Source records
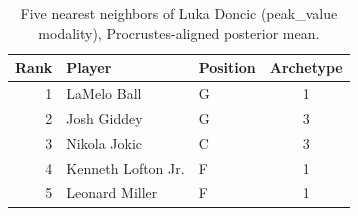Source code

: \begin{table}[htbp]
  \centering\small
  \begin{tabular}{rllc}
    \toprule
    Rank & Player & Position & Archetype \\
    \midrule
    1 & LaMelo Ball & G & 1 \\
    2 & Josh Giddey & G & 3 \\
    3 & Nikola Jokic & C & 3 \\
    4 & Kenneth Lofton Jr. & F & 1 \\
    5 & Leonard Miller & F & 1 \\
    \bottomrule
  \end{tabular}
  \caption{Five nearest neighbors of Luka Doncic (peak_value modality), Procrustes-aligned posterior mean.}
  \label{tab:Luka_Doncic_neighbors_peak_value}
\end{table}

*EXERCISE REQUIREMENTS*. Every line from the one containing "2 & Josh Giddey & G & 3 \\" to the end of the entries must be set down exactly, with none omitted and none added.

*RESPONSE BELOW*.
    2 & Josh Giddey & G & 3 \\
    3 & Nikola Jokic & C & 3 \\
    4 & Kenneth Lofton Jr. & F & 1 \\
    5 & Leonard Miller & F & 1 \\
    \bottomrule
  \end{tabular}
  \caption{Five nearest neighbors of Luka Doncic (peak_value modality), Procrustes-aligned posterior mean.}
  \label{tab:Luka_Doncic_neighbors_peak_value}
\end{table}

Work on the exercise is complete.